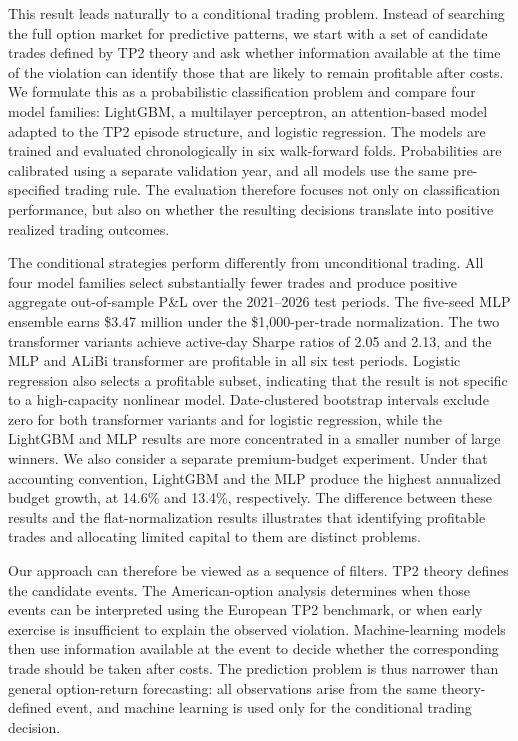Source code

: \documentclass[sigconf,review,anonymous]{acmart}
\begin{document}
This result leads naturally to a conditional trading problem. Instead of searching the full option market for predictive patterns, we start with a set of candidate trades defined by TP2 theory and ask whether information available at the time of the violation can identify those that are likely to remain profitable after costs. We formulate this as a probabilistic classification problem and compare four model families: LightGBM, a multilayer perceptron, an attention-based model adapted to the TP2 episode structure, and logistic regression. The models are trained and evaluated chronologically in six walk-forward folds. Probabilities are calibrated using a separate validation year, and all models use the same pre-specified trading rule. The evaluation therefore focuses not only on classification performance, but also on whether the resulting decisions translate into positive realized trading outcomes.

The conditional strategies perform differently from unconditional trading. All four model families select substantially fewer trades and produce positive aggregate out-of-sample P\&L over the 2021--2026 test periods. The five-seed MLP ensemble earns \$3.47 million under the \$1{,}000-per-trade normalization. The two transformer variants achieve active-day Sharpe ratios of 2.05 and 2.13, and the MLP and ALiBi transformer are profitable in all six test periods. Logistic regression also selects a profitable subset, indicating that the result is not specific to a high-capacity nonlinear model. Date-clustered bootstrap intervals exclude zero for both transformer variants and for logistic regression, while the LightGBM and MLP results are more concentrated in a smaller number of large winners. We also consider a separate premium-budget experiment. Under that accounting convention, LightGBM and the MLP produce the highest annualized budget growth, at 14.6\% and 13.4\%, respectively. The difference between these results and the flat-normalization results illustrates that identifying profitable trades and allocating limited capital to them are distinct problems.

Our approach can therefore be viewed as a sequence of filters. TP2 theory defines the candidate events. The American-option analysis determines when those events can be interpreted using the European TP2 benchmark, or when early exercise is insufficient to explain the observed violation. Machine-learning models then use information available at the event to decide whether the corresponding trade should be taken after costs. The prediction problem is thus narrower than general option-return forecasting: all observations arise from the same theory-defined event, and machine learning is used only for the conditional trading decision.
\end{document}
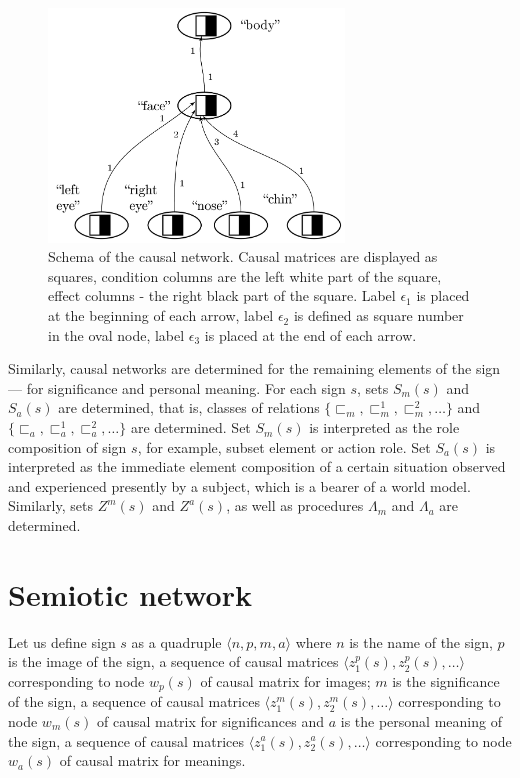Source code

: \documentclass[review]{elsarticle}
\begin{document}
\begin{figure}
	\centering
	\includegraphics[width=0.7\textwidth]{caus_net_en}
	\caption{Schema of the causal network. Causal matrices are displayed as squares, condition columns are the left white part of the square,  effect columns - the right black part of the square. Label $\epsilon_1$ is placed at the beginning of each arrow, label $\epsilon_2$ is defined as square number in the oval node, label $\epsilon_3$  is placed at the end of each arrow.}
	\label{fig:caus_net}		
\end{figure}

Similarly, causal networks are determined for the remaining elements of the sign --- for significance and personal meaning. For each sign $s$, sets $S_m(s)$ and $S_a(s)$ are determined, that is, classes of relations $\{\sqsubset_m,\sqsubset_m^1,\sqsubset_m^2,\dots\}$ and $\{\sqsubset_a,\sqsubset_a^1,\sqsubset_a^2,\dots\}$ are determined. Set $S_m(s)$ is interpreted as the role composition of sign $s$, for example, subset element or action role. Set $S_a(s)$ is interpreted as the immediate element composition of a certain situation observed and experienced presently by a subject, which is a bearer of a world model. Similarly, sets $Z^m(s)$ and $Z^a(s)$, as well as procedures $\Lambda_m$ and $\Lambda_a$ are determined.


\section{Semiotic network}

Let us define sign $s$ as a quadruple $\langle n, p, m, a\rangle$ where $n$ is the name of the sign, $p$ is the image of the sign, a sequence of causal matrices $\langle z_1^p(s), z_2^p(s), \dots\rangle$ corresponding to node $w_p(s)$ of causal matrix for images; $m$ is the significance of the sign, a sequence of causal matrices $\langle z_1^m(s), z_2^m(s), \dots\rangle$ corresponding to node $w_m(s)$ of causal matrix for significances and $a$ is the personal meaning of the sign, a sequence of causal matrices $\langle z_1^a(s), z_2^a(s), \dots\rangle$ corresponding to node $w_a(s)$ of causal matrix for meanings.
\end{document}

→ **AIM OF THE EXERCISE**:
Transcribe exactly and only the lines from the top of the records through the line containing "This result leads", inclusive, and do not copy the pictures.

→ **REPLY TO THE EXERCISE**:
Source code

: \documentclass[sigconf,review,anonymous]{acmart}
\begin{document}
This result leads naturally to a conditional trading problem. Instead of searching the full option market for predictive patterns, we start with a set of candidate trades defined by TP2 theory and ask whether information available at the time of the violation can identify those that are likely to remain profitable after costs. We formulate this as a probabilistic classification problem and compare four model families: LightGBM, a multilayer perceptron, an attention-based model adapted to the TP2 episode structure, and logistic regression. The models are trained and evaluated chronologically in six walk-forward folds. Probabilities are calibrated using a separate validation year, and all models use the same pre-specified trading rule. The evaluation therefore focuses not only on classification performance, but also on whether the resulting decisions translate into positive realized trading outcomes.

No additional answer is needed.